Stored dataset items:
--------

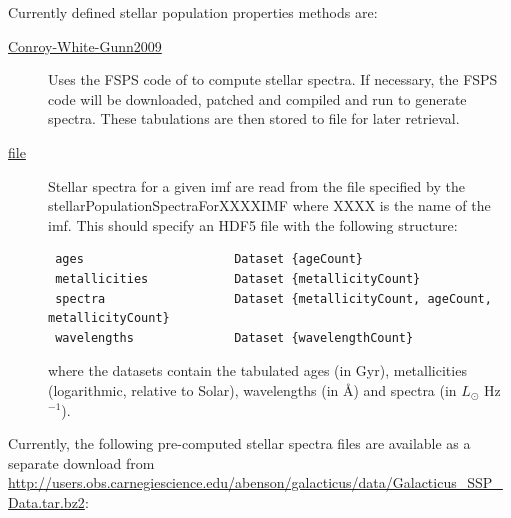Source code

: Currently defined stellar population properties methods are:
\begin{description}
 \item [\hyperlink{stellar_populations.spectra.Conroy_et_al.F90:stellar_population_spectra_conroy}{{\normalfont \ttfamily Conroy-White-Gunn2009}}] Uses the {\normalfont \ttfamily FSPS} code of \cite{conroy_propagation_2009} to compute stellar spectra. If necessary, the {\normalfont \ttfamily FSPS} code will be downloaded, patched and compiled and run to generate spectra. These tabulations are then stored to file for later retrieval.
 \item [\hyperlink{stellar_populations.spectra.file.F90:stellar_population_spectra_file}{{\normalfont \ttfamily file}}] Stellar spectra for a given \gls{imf} are read from the file specified by the {\normalfont \ttfamily stellarPopulationSpectraForXXXXIMF} where {\normalfont \ttfamily XXXX} is the name of the \gls{imf}. This should specify an HDF5 file with the following structure:
\begin{verbatim}
 ages                     Dataset {ageCount}
 metallicities            Dataset {metallicityCount}
 spectra                  Dataset {metallicityCount, ageCount, metallicityCount}
 wavelengths              Dataset {wavelengthCount}
\end{verbatim}
where the datasets contain the tabulated ages (in Gyr), metallicities (logarithmic, relative to Solar), wavelengths (in \AA) and spectra (in $L_\odot$ Hz$^{-1}$).
\end{description}
Currently, the following pre-computed stellar spectra files are available as a separate download from \href{http://users.obs.carnegiescience.edu/abenson/galacticus/data/Galacticus_SSP_Data.tar.bz2}{\normalfont \ttfamily http://users.obs.carnegiescience.edu/abenson/galacticus/data/Galacticus\_SSP\_Data.tar.bz2}:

--------

* _TASK PROMPT_: Although the records contain pictures, your copy should hold only the text, reproduced exactly.

* _YOUR SOLUTION_:
Source code

: Currently defined stellar population properties methods are:
\begin{description}
 \item [\hyperlink{stellar_populations.spectra.Conroy_et_al.F90:stellar_population_spectra_conroy}{{\normalfont \ttfamily Conroy-White-Gunn2009}}] Uses the {\normalfont \ttfamily FSPS} code of \cite{conroy_propagation_2009} to compute stellar spectra. If necessary, the {\normalfont \ttfamily FSPS} code will be downloaded, patched and compiled and run to generate spectra. These tabulations are then stored to file for later retrieval.
 \item [\hyperlink{stellar_populations.spectra.file.F90:stellar_population_spectra_file}{{\normalfont \ttfamily file}}] Stellar spectra for a given \gls{imf} are read from the file specified by the {\normalfont \ttfamily stellarPopulationSpectraForXXXXIMF} where {\normalfont \ttfamily XXXX} is the name of the \gls{imf}. This should specify an HDF5 file with the following structure:
\begin{verbatim}
 ages                     Dataset {ageCount}
 metallicities            Dataset {metallicityCount}
 spectra                  Dataset {metallicityCount, ageCount, metallicityCount}
 wavelengths              Dataset {wavelengthCount}
\end{verbatim}
where the datasets contain the tabulated ages (in Gyr), metallicities (logarithmic, relative to Solar), wavelengths (in \AA) and spectra (in $L_\odot$ Hz$^{-1}$).
\end{description}
Currently, the following pre-computed stellar spectra files are available as a separate download from \href{http://users.obs.carnegiescience.edu/abenson/galacticus/data/Galacticus_SSP_Data.tar.bz2}{\normalfont \ttfamily http://users.obs.carnegiescience.edu/abenson/galacticus/data/Galacticus\_SSP\_Data.tar.bz2}:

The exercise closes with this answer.